Your task | Scan the data below and give the number of lines that include the word "message", with no other words.

Listed records |
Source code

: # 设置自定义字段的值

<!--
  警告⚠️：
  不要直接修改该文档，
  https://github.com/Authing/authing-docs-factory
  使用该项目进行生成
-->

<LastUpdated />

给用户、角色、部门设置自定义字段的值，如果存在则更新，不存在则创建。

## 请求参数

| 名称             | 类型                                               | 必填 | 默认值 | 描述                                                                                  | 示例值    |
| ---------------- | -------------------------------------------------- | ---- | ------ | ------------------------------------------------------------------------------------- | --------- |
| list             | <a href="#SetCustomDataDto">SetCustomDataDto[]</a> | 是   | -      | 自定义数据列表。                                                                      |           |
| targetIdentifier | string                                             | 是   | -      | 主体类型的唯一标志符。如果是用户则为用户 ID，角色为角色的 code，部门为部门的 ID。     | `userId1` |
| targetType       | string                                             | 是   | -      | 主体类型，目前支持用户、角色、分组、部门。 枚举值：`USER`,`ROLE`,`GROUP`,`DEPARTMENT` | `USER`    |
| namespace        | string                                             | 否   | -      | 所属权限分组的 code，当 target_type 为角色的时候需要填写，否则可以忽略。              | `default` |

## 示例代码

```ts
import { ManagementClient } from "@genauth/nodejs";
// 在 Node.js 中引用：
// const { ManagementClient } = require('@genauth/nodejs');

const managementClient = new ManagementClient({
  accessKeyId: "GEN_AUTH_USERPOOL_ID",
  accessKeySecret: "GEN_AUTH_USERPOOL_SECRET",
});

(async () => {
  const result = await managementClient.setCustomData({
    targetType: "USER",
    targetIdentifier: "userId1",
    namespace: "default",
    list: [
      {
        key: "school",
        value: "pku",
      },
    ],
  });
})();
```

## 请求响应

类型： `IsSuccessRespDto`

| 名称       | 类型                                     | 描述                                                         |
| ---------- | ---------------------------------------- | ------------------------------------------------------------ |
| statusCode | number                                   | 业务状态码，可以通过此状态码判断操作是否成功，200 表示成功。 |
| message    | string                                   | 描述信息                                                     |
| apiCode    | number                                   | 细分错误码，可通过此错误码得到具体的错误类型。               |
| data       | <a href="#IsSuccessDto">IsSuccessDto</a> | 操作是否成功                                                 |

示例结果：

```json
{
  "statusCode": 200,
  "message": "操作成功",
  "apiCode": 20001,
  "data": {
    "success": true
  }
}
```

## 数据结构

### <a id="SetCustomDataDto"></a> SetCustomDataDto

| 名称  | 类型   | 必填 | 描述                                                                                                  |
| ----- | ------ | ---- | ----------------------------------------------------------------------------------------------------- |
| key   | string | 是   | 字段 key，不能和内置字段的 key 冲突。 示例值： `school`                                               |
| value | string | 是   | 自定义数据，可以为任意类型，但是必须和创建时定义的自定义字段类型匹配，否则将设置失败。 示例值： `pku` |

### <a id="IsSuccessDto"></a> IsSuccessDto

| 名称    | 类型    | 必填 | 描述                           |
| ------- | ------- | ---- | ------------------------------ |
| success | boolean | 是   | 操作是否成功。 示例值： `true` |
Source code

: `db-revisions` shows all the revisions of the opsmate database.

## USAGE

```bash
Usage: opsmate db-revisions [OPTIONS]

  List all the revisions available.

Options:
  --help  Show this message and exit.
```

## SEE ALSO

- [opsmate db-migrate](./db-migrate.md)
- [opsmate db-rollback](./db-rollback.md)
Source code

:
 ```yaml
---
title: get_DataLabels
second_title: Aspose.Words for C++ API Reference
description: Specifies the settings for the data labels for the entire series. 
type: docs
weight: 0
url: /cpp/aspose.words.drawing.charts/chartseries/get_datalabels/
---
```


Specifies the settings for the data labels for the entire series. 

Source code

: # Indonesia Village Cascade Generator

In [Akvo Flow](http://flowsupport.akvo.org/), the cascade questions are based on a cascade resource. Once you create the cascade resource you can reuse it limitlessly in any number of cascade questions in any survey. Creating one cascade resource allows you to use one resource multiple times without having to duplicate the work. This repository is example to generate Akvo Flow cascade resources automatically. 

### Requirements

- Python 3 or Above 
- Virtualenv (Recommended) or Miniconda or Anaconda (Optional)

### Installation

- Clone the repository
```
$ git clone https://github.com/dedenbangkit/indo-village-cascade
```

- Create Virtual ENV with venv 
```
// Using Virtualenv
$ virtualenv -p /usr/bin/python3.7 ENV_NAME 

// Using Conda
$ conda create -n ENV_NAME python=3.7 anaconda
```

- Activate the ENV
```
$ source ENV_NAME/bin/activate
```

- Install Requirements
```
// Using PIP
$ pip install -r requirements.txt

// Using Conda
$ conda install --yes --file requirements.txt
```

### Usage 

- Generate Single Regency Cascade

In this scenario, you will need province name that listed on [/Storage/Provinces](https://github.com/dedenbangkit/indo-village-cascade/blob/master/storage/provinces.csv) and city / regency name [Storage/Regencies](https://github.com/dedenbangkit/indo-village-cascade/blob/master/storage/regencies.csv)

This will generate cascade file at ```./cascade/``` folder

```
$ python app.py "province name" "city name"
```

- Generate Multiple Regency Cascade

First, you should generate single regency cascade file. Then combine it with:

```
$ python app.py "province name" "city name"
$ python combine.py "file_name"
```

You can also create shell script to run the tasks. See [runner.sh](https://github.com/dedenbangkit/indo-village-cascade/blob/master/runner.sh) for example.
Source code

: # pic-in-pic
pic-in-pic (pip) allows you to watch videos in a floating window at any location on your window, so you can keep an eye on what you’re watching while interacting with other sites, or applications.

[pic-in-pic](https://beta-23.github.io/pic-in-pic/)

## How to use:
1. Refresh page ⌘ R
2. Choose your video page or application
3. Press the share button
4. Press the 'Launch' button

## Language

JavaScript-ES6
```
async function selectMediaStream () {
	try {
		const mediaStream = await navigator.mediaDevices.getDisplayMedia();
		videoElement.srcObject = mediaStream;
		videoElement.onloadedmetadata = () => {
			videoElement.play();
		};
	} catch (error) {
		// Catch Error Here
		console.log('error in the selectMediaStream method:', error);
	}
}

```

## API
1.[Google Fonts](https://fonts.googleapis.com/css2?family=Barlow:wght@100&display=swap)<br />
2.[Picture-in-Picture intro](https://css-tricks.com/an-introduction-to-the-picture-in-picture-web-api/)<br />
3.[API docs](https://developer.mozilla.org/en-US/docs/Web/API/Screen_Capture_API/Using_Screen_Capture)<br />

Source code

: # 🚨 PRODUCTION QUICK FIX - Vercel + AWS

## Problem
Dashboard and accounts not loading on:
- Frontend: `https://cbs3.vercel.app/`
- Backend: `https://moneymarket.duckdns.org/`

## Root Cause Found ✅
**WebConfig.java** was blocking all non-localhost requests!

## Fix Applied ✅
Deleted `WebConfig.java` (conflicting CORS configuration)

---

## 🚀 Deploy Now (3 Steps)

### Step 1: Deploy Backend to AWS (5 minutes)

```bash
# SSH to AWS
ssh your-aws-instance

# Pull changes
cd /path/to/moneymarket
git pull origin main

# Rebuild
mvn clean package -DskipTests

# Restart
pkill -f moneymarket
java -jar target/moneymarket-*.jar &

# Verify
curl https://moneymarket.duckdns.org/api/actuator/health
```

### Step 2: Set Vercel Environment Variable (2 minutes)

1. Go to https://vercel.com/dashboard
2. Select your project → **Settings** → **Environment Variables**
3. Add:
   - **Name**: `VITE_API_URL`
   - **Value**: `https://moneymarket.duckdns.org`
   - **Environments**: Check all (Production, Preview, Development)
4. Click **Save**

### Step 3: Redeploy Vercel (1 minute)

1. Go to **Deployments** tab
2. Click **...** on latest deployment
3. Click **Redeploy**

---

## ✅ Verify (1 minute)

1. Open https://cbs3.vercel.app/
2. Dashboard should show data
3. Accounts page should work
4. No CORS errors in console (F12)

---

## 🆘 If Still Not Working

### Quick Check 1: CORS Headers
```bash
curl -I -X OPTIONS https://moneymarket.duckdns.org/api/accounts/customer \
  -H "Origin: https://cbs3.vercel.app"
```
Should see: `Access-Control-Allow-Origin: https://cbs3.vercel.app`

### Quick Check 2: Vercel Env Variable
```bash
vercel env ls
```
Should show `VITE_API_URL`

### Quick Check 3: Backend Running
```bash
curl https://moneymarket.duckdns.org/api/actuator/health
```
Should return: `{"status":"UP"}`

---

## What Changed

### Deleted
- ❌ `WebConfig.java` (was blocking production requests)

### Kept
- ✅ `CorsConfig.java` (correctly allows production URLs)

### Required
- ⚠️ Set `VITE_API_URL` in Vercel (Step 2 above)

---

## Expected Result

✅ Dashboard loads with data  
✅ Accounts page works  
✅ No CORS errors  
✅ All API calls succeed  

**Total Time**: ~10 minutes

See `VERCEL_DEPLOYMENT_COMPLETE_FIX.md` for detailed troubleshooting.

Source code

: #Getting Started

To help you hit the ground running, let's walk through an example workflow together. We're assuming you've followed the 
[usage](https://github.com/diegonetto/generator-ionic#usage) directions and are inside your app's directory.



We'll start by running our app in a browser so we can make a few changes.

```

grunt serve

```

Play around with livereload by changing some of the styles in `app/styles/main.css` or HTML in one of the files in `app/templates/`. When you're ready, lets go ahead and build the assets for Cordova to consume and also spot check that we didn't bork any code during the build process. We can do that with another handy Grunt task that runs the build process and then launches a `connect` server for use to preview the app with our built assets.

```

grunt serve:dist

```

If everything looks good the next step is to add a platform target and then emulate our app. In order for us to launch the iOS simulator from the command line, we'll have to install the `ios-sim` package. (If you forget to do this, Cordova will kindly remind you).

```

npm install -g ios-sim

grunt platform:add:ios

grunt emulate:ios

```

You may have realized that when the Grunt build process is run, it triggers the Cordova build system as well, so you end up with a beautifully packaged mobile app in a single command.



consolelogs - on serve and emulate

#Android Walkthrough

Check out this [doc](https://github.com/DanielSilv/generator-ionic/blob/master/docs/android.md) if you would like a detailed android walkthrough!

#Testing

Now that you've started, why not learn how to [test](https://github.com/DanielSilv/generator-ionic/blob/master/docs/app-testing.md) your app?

Answer to the problem | 3